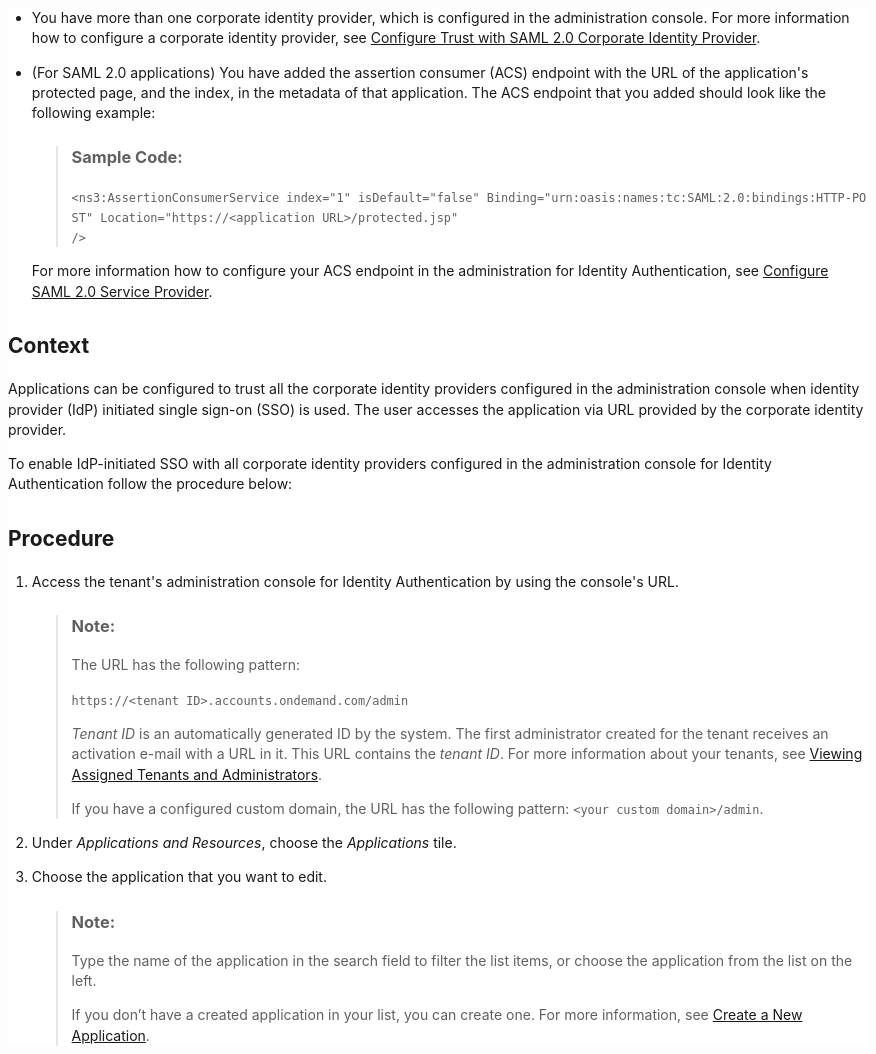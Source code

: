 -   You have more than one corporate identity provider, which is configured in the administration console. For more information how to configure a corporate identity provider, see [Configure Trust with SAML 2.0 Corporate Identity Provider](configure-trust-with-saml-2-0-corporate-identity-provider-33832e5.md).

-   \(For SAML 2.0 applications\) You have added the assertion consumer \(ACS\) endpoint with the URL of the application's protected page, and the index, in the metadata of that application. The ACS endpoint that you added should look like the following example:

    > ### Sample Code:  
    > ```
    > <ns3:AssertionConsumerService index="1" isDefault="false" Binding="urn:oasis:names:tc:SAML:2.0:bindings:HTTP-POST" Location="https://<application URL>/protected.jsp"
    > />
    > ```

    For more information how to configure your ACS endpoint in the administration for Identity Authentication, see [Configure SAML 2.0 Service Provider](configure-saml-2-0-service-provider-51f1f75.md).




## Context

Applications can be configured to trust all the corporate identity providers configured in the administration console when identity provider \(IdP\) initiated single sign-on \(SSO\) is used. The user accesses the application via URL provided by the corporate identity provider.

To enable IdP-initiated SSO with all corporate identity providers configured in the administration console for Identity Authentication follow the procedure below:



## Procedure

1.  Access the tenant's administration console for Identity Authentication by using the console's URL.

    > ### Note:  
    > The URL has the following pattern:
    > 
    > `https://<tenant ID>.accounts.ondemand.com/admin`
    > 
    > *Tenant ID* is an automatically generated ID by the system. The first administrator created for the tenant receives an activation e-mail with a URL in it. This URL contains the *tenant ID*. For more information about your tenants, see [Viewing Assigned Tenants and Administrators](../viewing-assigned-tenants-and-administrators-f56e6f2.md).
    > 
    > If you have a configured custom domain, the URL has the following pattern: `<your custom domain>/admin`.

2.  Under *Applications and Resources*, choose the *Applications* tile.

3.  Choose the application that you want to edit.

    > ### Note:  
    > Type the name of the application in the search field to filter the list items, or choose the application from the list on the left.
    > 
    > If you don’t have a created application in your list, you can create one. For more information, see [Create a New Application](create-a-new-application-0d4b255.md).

★ ★ ★ ★ ★

[DIRECTIONS] Search the listing for "that" and copy each line holding it.

[ANSWER FOR THIS EXERCISE]
-   \(For SAML 2.0 applications\) You have added the assertion consumer \(ACS\) endpoint with the URL of the application's protected page, and the index, in the metadata of that application. The ACS endpoint that you added should look like the following example:
3.  Choose the application that you want to edit.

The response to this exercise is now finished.